It’s frog time!

It’s frog time
Tim Hauserman

(Photo: Page Meadows later in the spring once the flowers arrive)

It happens every spring. In the still ponds behind the beaver dams at Antone Meadows, as the snow melts in the soggy puddles of Page Meadows, or even in the pond at The Tahoe City Golf Course. The incessant, rhythmic beauty of the chorus of thousands of frogs, a sign that spring is here.

A few years back I remember hiking up towards Page Meadows from Tahoe City. As I approached the first meadow I could hear a sound that could even overpower the Led Zeppelin playing on my ipod. I found a dry spot surrounded by water and sat to listen. While at first I could only hear a cacophony of croaking, when I’d been listening a bit, I realized the sound was following a moving pattern. At first most of the sound would come from one side of the meadow, but then it would shift to the other. When the loudest sounds began to emanate from right next to me, I looked long and hard trying to locate the frogs, but with no luck. I decided that they are either invisible or very small and blend in well with the environment around them.

According to Kirk Hardie, from the Tahoe Institute for Natural Sciences, the frogs were most likely Sierran tree frogs and the sounds that I was hearing were males who were proudly proclaiming, ”Hey, I’m here, come mate with me!” The frogs are usually smaller then a quarter and blend in nicely with the surroundings, thus making it a challenge to see one.

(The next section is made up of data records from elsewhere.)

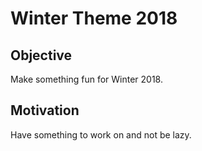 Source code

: # Winter Theme 2018

## Objective

Make something fun for Winter 2018.

## Motivation

Have something to work on and not be lazy. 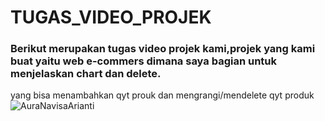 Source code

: # TUGAS_VIDEO_PROJEK
### Berikut merupakan tugas video projek kami,projek yang kami buat yaitu web e-commers dimana saya bagian untuk menjelaskan chart dan delete.
yang bisa menambahkan qyt prouk dan mengrangi/mendelete qyt produk
![AuraNavisaArianti](https://youtu.be/ScdU9d_ahtQ?si=5ucj5TsxIQgps3Nv)
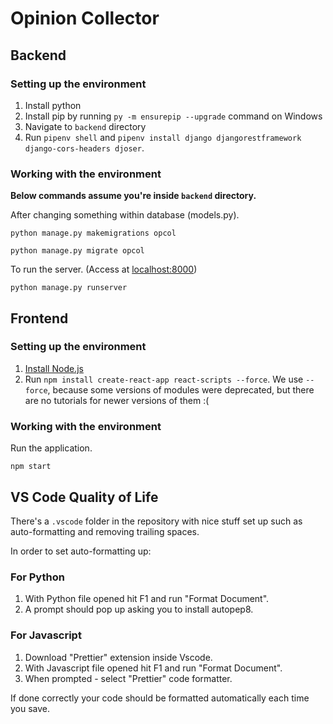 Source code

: # Opinion Collector

## Backend

### Setting up the environment

1. Install python
2. Install pip by running `py -m ensurepip --upgrade` command on Windows
3. Navigate to `backend` directory
4. Run `pipenv shell` and `pipenv install django djangorestframework django-cors-headers djoser`.

### Working with the environment

**Below commands assume you're inside `backend` directory.**

After changing something within database (models.py).

`python manage.py makemigrations opcol`

`python manage.py migrate opcol`

To run the server. (Access at [localhost:8000](localhost:8000))

`python manage.py runserver`

## Frontend

### Setting up the environment

1. [Install Node.js](https://nodejs.org/en/)
2. Run `npm install create-react-app react-scripts --force`. We use `--force`, because some versions of modules were deprecated, but there are no tutorials for newer versions of them :(

### Working with the environment

Run the application.

`npm start`

## VS Code Quality of Life

There's a `.vscode` folder in the repository with nice stuff set up such as auto-formatting and removing trailing spaces.

In order to set auto-formatting up:

### For Python

1. With Python file opened hit F1 and run "Format Document".
2. A prompt should pop up asking you to install autopep8.

### For Javascript

1. Download "Prettier" extension inside Vscode.
2. With Javascript file opened hit F1 and run "Format Document".
3. When prompted - select "Prettier" code formatter.

If done correctly your code should be formatted automatically each time you save.
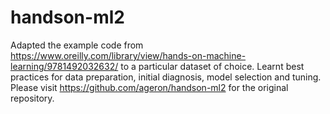 # handson-ml2
Adapted the example code from https://www.oreilly.com/library/view/hands-on-machine-learning/9781492032632/ to a particular dataset of choice. Learnt best practices for data preparation, initial diagnosis, model selection and tuning. Please visit https://github.com/ageron/handson-ml2 for the original repository.
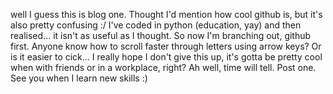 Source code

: 
well I guess this is blog one. Thought I'd mention how cool github is, but it's also pretty confusing :/ 
I've coded in python (education, yay) and then realised... it isn't as useful as I thought. So now I'm branching out, github first.
Anyone know how to scroll faster through letters using arrow keys? Or is it easier to cick...
I really hope I don't give this up, it's gotta be pretty cool when with friends or in a workplace, right? Ah well, time will tell.
Post one. See you when I learn new skills :)
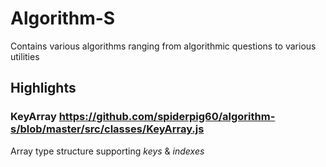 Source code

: # Algorithm-S

Contains various algorithms ranging from algorithmic questions to various utilities



## Highlights

### KeyArray https://github.com/spiderpig60/algorithm-s/blob/master/src/classes/KeyArray.js
Array type structure supporting *keys* & *indexes*
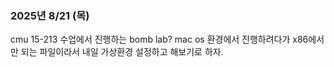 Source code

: ### 2025년 8/21 (목)
cmu 15-213 수업에서 진행하는 bomb lab? mac os 환경에서 진행하려다가 x86에서만 되는 파일이라서 
내일 가상환경 설정하고 해보기로 하자.
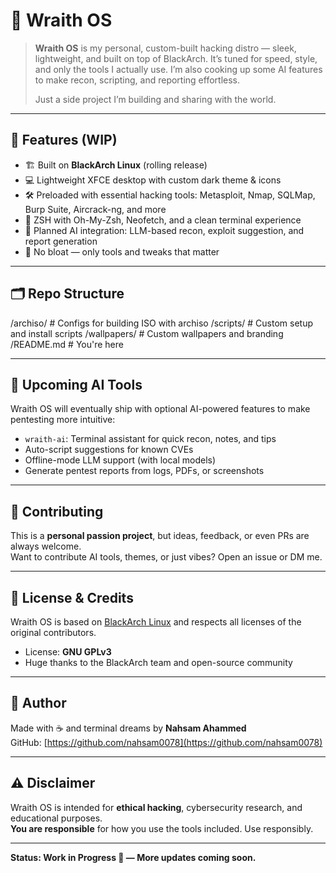 # 👻 Wraith OS

> **Wraith OS** is my personal, custom-built hacking distro — sleek, lightweight, and built on top of BlackArch. It’s tuned for speed, style, and only the tools I actually use. I’m also cooking up some AI features to make recon, scripting, and reporting effortless.  
>  
> Just a side project I’m building and sharing with the world.

---

## 🚀 Features (WIP)

- 🏗️ Built on **BlackArch Linux** (rolling release)
- 💻 Lightweight XFCE desktop with custom dark theme & icons
- 🛠️ Preloaded with essential hacking tools: Metasploit, Nmap, SQLMap, Burp Suite, Aircrack-ng, and more
- 🐚 ZSH with Oh-My-Zsh, Neofetch, and a clean terminal experience
- 🧠 Planned AI integration: LLM-based recon, exploit suggestion, and report generation
- 🧼 No bloat — only tools and tweaks that matter

---

## 🗂️ Repo Structure
/archiso/ # Configs for building ISO with archiso
/scripts/ # Custom setup and install scripts
/wallpapers/ # Custom wallpapers and branding
/README.md # You're here

---

## 🧠 Upcoming AI Tools

Wraith OS will eventually ship with optional AI-powered features to make pentesting more intuitive:

- `wraith-ai`: Terminal assistant for quick recon, notes, and tips
- Auto-script suggestions for known CVEs
- Offline-mode LLM support (with local models)
- Generate pentest reports from logs, PDFs, or screenshots

---

## 🙌 Contributing

This is a **personal passion project**, but ideas, feedback, or even PRs are always welcome.  
Want to contribute AI tools, themes, or just vibes? Open an issue or DM me.

---

## 📜 License & Credits

Wraith OS is based on [BlackArch Linux](https://www.blackarch.org/) and respects all licenses of the original contributors.

- License: **GNU GPLv3**
- Huge thanks to the BlackArch team and open-source community

---

## 👤 Author

Made with ☕ and terminal dreams by **Nahsam Ahammed**  
GitHub: [https://github.com/nahsam0078](https://github.com/nahsam0078)

---

## ⚠️ Disclaimer

Wraith OS is intended for **ethical hacking**, cybersecurity research, and educational purposes.  
**You are responsible** for how you use the tools included. Use responsibly.

---

**Status: Work in Progress 🚧 — More updates coming soon.**
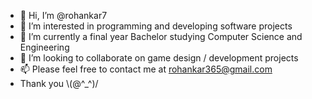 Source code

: - 👋 Hi, I’m @rohankar7
- 👀 I’m interested in programming and developing software projects
- 🌱 I’m currently a final year Bachelor studying Computer Science and Engineering
- 💞️ I’m looking to collaborate on game design / development projects
- 📫 Please feel free to contact me at rohankar365@gmail.com
- Thank you \\(@^_^)/

<!---
rohankar7/rohankar7 is a ✨ special ✨ repository because its `README.md` (this file) appears on your GitHub profile.
You can click the Preview link to take a look at your changes.
--->
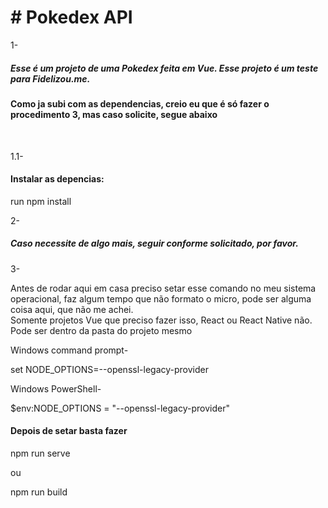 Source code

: <h1> # Pokedex API </h1>

1- <h5>Esse é um projeto de uma Pokedex feita em Vue. Esse projeto é um teste para Fidelizou.me.</h5>
<h4>Como ja subi com as dependencias, creio eu que é só fazer o procedimento 3, mas caso solicite, segue abaixo</h4> <br>

1.1- <h4>Instalar as depencias:</h4>

run npm install


2- <h5>Caso necessite de algo mais, seguir conforme solicitado, por favor.</h5>

3- <p>Antes de rodar aqui em casa preciso setar esse comando no meu sistema operacional, faz algum tempo que não formato o micro, pode ser alguma coisa aqui, que não me achei. <br>
Somente projetos Vue que preciso fazer isso, React ou React Native não. <br>
Pode ser dentro da pasta do projeto mesmo</p>

Windows command prompt-

set NODE_OPTIONS=--openssl-legacy-provider

Windows PowerShell-

$env:NODE_OPTIONS = "--openssl-legacy-provider"

<h4>Depois de setar basta fazer</h4>

npm run serve

ou

npm run build
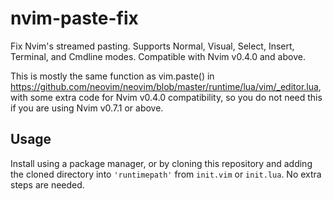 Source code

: # nvim-paste-fix

Fix Nvim's streamed pasting. Supports Normal, Visual, Select, Insert, Terminal, and Cmdline modes. Compatible with Nvim v0.4.0 and above.

This is mostly the same function as vim.paste() in <https://github.com/neovim/neovim/blob/master/runtime/lua/vim/_editor.lua>, with some extra code for Nvim v0.4.0 compatibility, so you do not need this if you are using Nvim v0.7.1 or above.

## Usage

Install using a package manager, or by cloning this repository and adding the cloned directory into `'runtimepath'` from `init.vim` or `init.lua`. No extra steps are needed.
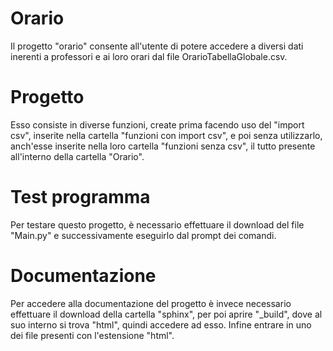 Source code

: # Orario
Il progetto "orario" consente all'utente di potere accedere a diversi dati inerenti a professori e ai loro orari dal file OrarioTabellaGlobale.csv.
# Progetto
Esso consiste in diverse funzioni, create prima facendo uso del "import csv", inserite nella cartella "funzioni con import csv", e poi senza utilizzarlo, anch'esse inserite nella loro cartella "funzioni senza csv", il tutto presente all'interno della cartella "Orario".
# Test programma
Per testare questo progetto, è necessario effettuare il download del file "Main.py" e successivamente eseguirlo dal prompt dei comandi. 
# Documentazione
Per accedere alla documentazione del progetto è invece necessario effettuare il download della cartella "sphinx", per poi aprire "_build", dove al suo interno si trova "html", quindi accedere ad esso. Infine entrare in uno dei file presenti con l'estensione "html".
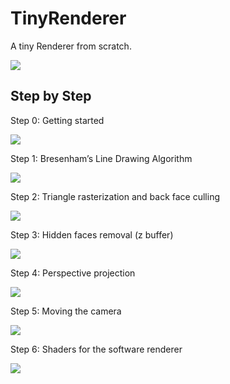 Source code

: # TinyRenderer
A tiny Renderer from scratch.

![](render.png)



## Step by Step

Step 0: Getting started

![](docs/step0.jpg)



Step 1: Bresenham’s Line Drawing Algorithm

![](docs/step1.jpg)



Step 2: Triangle rasterization and back face culling

![](docs/step2.jpg)



Step 3: Hidden faces removal (z buffer)

![](docs/step3.jpg)



Step 4: Perspective projection

![](docs/step4.jpg)



Step 5: Moving the camera

![](docs/step5.jpg)



Step 6: Shaders for the software renderer

![](docs/step6.jpg) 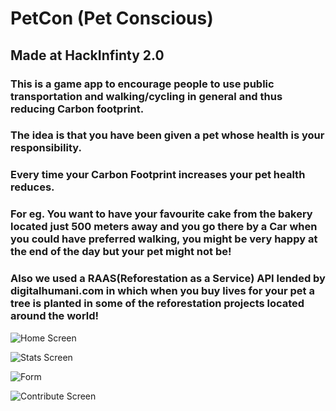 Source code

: # PetCon (Pet Conscious)

## Made at HackInfinty 2.0

### This is a game app to encourage people to use public transportation and walking/cycling in general and thus reducing Carbon footprint.

### The idea is that you have been given a pet whose health is your responsibility. 

### Every time your Carbon Footprint increases your pet health reduces. 

### For eg. You want to have your favourite cake from the bakery located just 500 meters away and you go there by a Car when you could have preferred walking, you might be very happy at the end of the day but your pet might not be!

### Also we used a RAAS(Reforestation as a Service) API lended by digitalhumani.com in which when you buy lives for your pet a tree is planted in some of the reforestation projects located around the world!

![Home Screen](/imgs/Home.jpg)

![Stats Screen](/imgs/Stats.jpg)

![Form](/imgs/Form.jpg)

![Contribute Screen](/imgs/Contri.jpg) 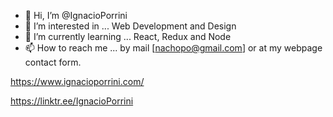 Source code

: - 👋 Hi, I’m @IgnacioPorrini
- 👀 I’m interested in ... Web Development and Design 
- 🌱 I’m currently learning ... React, Redux and Node
- 📫 How to reach me ... by mail [nachopo@gmail.com] or at my webpage contact form.

https://www.ignacioporrini.com/


https://linktr.ee/IgnacioPorrini

<!---
IgnacioPorrini/IgnacioPorrini is a ✨ special ✨ repository because its `README.md` (this file) appears on your GitHub profile.
You can click the Preview link to take a look at your changes.
--->
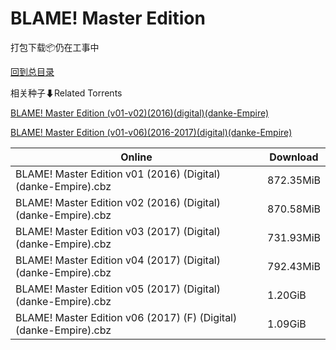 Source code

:# BLAME! Master Edition

打包下载📦仍在工事中

[回到总目录](/Catalogs.md)







相关种子⬇Related Torrents

[BLAME! Master Edition (v01-v02)(2016)(digital)(danke-Empire)](https://github.com/alicewish/markdown/blob/master/torrent/BLAME--Master-Edition--v01-v02--2016--digital--danke-Empire.md)

[BLAME! Master Edition (v01-v06)(2016-2017)(digital)(danke-Empire)](https://github.com/alicewish/markdown/blob/master/torrent/BLAME--Master-Edition--v01-v06--2016-2017--digital--danke-Empire.md)

Online | Download
--- | ---
BLAME! Master Edition v01 (2016) (Digital) (danke-Empire).cbz | 872.35MiB
BLAME! Master Edition v02 (2016) (Digital) (danke-Empire).cbz | 870.58MiB
BLAME! Master Edition v03 (2017) (Digital) (danke-Empire).cbz | 731.93MiB
BLAME! Master Edition v04 (2017) (Digital) (danke-Empire).cbz | 792.43MiB
BLAME! Master Edition v05 (2017) (Digital) (danke-Empire).cbz | 1.20GiB
BLAME! Master Edition v06 (2017) (F) (Digital) (danke-Empire).cbz | 1.09GiB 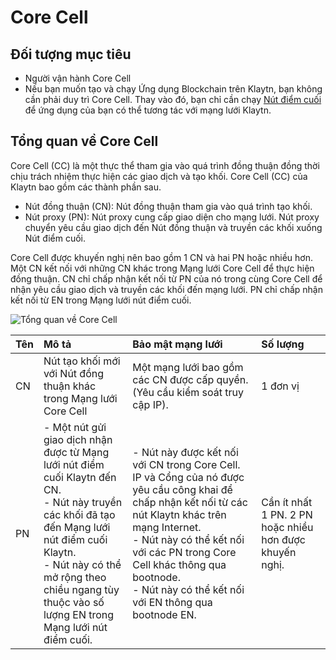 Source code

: # Core Cell

## Đối tượng mục tiêu  <a id="intended-audience"></a>

- Người vận hành Core Cell
- Nếu bạn muốn tạo và chạy Ứng dụng Blockchain trên Klaytn, bạn không cần phải duy trì Core Cell. Thay vào đó, bạn chỉ cần chạy [Nút điểm cuối](../endpoint-node/endpoint-node.md) để ứng dụng của bạn có thể tương tác với mạng lưới Klaytn.


## Tổng quan về Core Cell <a id="core-cell-overview"></a>

Core Cell (CC) là một thực thể tham gia vào quá trình đồng thuận đồng thời chịu trách nhiệm thực hiện các giao dịch và tạo khối. Core Cell (CC) của Klaytn bao gồm các thành phần sau.

-  Nút đồng thuận (CN): Nút đồng thuận tham gia vào quá trình tạo khối.
-  Nút proxy (PN): Nút proxy cung cấp giao diện cho mạng lưới. Nút proxy chuyển yêu cầu giao dịch đến Nút đồng thuận và truyền các khối xuống Nút điểm cuối.

Core Cell được khuyến nghị nên bao gồm 1 CN và hai PN hoặc nhiều hơn. Một CN kết nối với những CN khác trong Mạng lưới Core Cell để thực hiện đồng thuận. CN chỉ chấp nhận kết nối từ PN của nó trong cùng Core Cell để nhận yêu cầu giao dịch và truyền các khối đến mạng lưới. PN chỉ chấp nhận kết nối từ EN trong Mạng lưới nút điểm cuối.

![Tổng quan về Core Cell](/img/nodes/cn_set.png)

| Tên | Mô tả                                                                                                                                                                                                                                                                   | Bảo mật mạng lưới                                                                                                                                                                                                                                                                                               | Số lượng                                                |
|:--- |:----------------------------------------------------------------------------------------------------------------------------------------------------------------------------------------------------------------------------------------------------------------------- |:--------------------------------------------------------------------------------------------------------------------------------------------------------------------------------------------------------------------------------------------------------------------------------------------------------------- |:------------------------------------------------------- |
| CN  | Nút tạo khối mới với Nút đồng thuận khác trong Mạng lưới Core Cell                                                                                                                                                                                                      | Một mạng lưới bao gồm các CN được cấp quyền. (Yêu cầu kiểm soát truy cập IP).                                                                                                                                                                                                                                   | 1 đơn vị                                                |
| PN  | - Một nút gửi giao dịch nhận được từ Mạng lưới nút điểm cuối Klaytn đến CN. <br/>- Nút này truyền các khối đã tạo đến Mạng lưới nút điểm cuối Klaytn. <br/>- Nút này có thể mở rộng theo chiều ngang tùy thuộc vào số lượng EN trong Mạng lưới nút điểm cuối. | - Nút này được kết nối với CN trong Core Cell. IP và Cổng của nó được yêu cầu công khai để chấp nhận kết nối từ các nút Klaytn khác trên mạng Internet. <br/>- Nút này có thể kết nối với các PN trong Core Cell khác thông qua bootnode. <br/>- Nút này có thể kết nối với EN thông qua bootnode EN. | Cần ít nhất 1 PN. 2 PN hoặc nhiều hơn được khuyến nghị. |



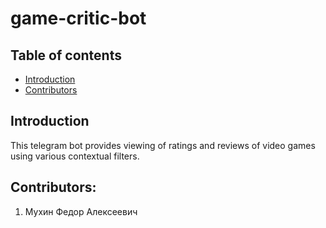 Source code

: # game-critic-bot
## Table of contents
* [Introduction](https://github.com/TheTedLab/game-critic-bot#introduction)
* [Contributors](https://github.com/TheTedLab/game-critic-bot#contributors)

## Introduction
This telegram bot provides viewing of ratings and reviews of video games using various contextual filters.

## Contributors:
1. Мухин Федор Алексеевич
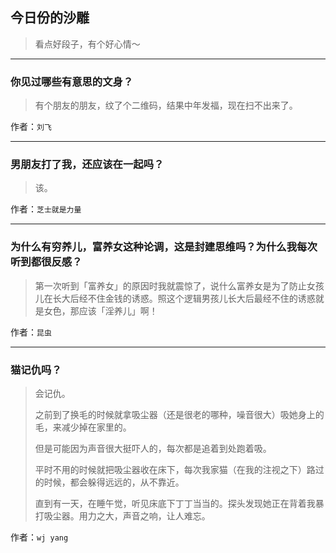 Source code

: ## 今日份的沙雕

> 看点好段子，有个好心情～


 
---

### 你见过哪些有意思的文身？

> 有个朋友的朋友，纹了个二维码，结果中年发福，现在扫不出来了。


作者：`刘飞`

---

### 男朋友打了我，还应该在一起吗？

> 该。


作者：`芝士就是力量`

---

### 为什么有穷养儿，富养女这种论调，这是封建思维吗？为什么我每次听到都很反感？

> 第一次听到「富养女」的原因时我就震惊了，说什么富养女是为了防止女孩儿在长大后经不住金钱的诱惑。照这个逻辑男孩儿长大后最经不住的诱惑就是女色，那应该「淫养儿」啊！


作者：`昆虫`

---

### 猫记仇吗？

> 会记仇。
> 
> 之前到了换毛的时候就拿吸尘器（还是很老的哪种，噪音很大）吸她身上的毛，来减少掉在家里的。
> 
> 但是可能因为声音很大挺吓人的，每次都是追着到处跑着吸。
> 
> 平时不用的时候就把吸尘器收在床下，每次我家猫（在我的注视之下）路过的时候，都会躲得远远的，从不靠近。
> 
> 直到有一天，在睡午觉，听见床底下丁丁当当的。探头发现她正在背着我暴打吸尘器。用力之大，声音之响，让人难忘。


作者：`wj yang` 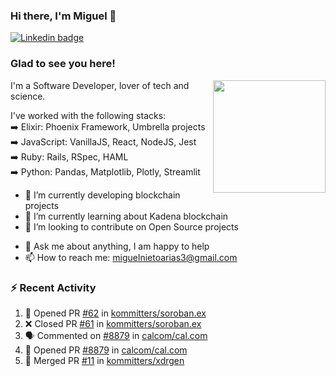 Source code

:### Hi there, I'm Miguel 👋

<a href="https://linkedin.com/in/miguelnietoa/" target="_blank" rel="noopener noreferrer">
  <img src="https://img.shields.io/badge/-LinkedIn-0e76a8?style=flat-square&logo=Linkedin&logoColor=white" alt="Linkedin badge">
</a>
<!-- [![Website Badge](https://img.shields.io/badge/Website-3b5998?style=flat-square&logo=google-chrome&logoColor=white)](#notavailablenow#) 

<img src="https://i.imgur.com/tbrLrt5.gif" width=400 alt="Coding GIF" align="right"/>
-->


### Glad to see you here!
<a href="https://github.com/miguelnietoa"><img src="https://github-readme-stats-git-masterrstaa-rickstaa.vercel.app/api?username=miguelnietoa&show_icons=true&hide_border=true&count_private=true&include_all_commits=true&theme=tokyonight" height="180em" align="right"/></a>
I'm a Software Developer, lover of tech and science. 

I've worked with the following stacks:\
➡️ Elixir: Phoenix Framework, Umbrella projects\
➡️ JavaScript: VanillaJS, React, NodeJS, Jest\
➡️ Ruby: Rails, RSpec, HAML\
➡️ Python: Pandas, Matplotlib, Plotly, Streamlit

- 🔭 I’m currently developing blockchain projects
- 🌱 I’m currently learning about Kadena blockchain
- 👯 I’m looking to contribute on Open Source projects
<!-- 
- 😄 I just finished a Machine Learning course! 
- 🤔 I’m looking for help with ...
-->
- 💬 Ask me about anything, I am happy to help
- 📫 How to reach me: miguelnietoarias3@gmail.com


### ⚡ Recent Activity

<!--START_SECTION:activity-->
1. 💪 Opened PR [#62](https://github.com/kommitters/soroban.ex/pull/62) in [kommitters/soroban.ex](https://github.com/kommitters/soroban.ex)
2. ❌ Closed PR [#61](https://github.com/kommitters/soroban.ex/pull/61) in [kommitters/soroban.ex](https://github.com/kommitters/soroban.ex)
3. 🗣 Commented on [#8879](https://github.com/calcom/cal.com/issues/8879) in [calcom/cal.com](https://github.com/calcom/cal.com)
4. 💪 Opened PR [#8879](https://github.com/calcom/cal.com/pull/8879) in [calcom/cal.com](https://github.com/calcom/cal.com)
5. 🎉 Merged PR [#11](https://github.com/kommitters/xdrgen/pull/11) in [kommitters/xdrgen](https://github.com/kommitters/xdrgen)
<!--END_SECTION:activity-->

The frogs begin their mating ritual right after going through a freezing ritual. They actually freeze solid for several weeks in the late winter, using a build up of proteins in their bodies to protect them from the ice. When the temperatures get a bit warmer they start to reanimate and the first thing they do is locate a pond and get the word out to the girly froggies that they are there. If another cold spell hits they might go silent again, before coming back for another round of singing.

So if you are heading out for a ride or hike in the vicinity of a meadow or marshy area in the next few weeks, keep your ears peeled for the sound of lonely frogs, singing their hearts out for love.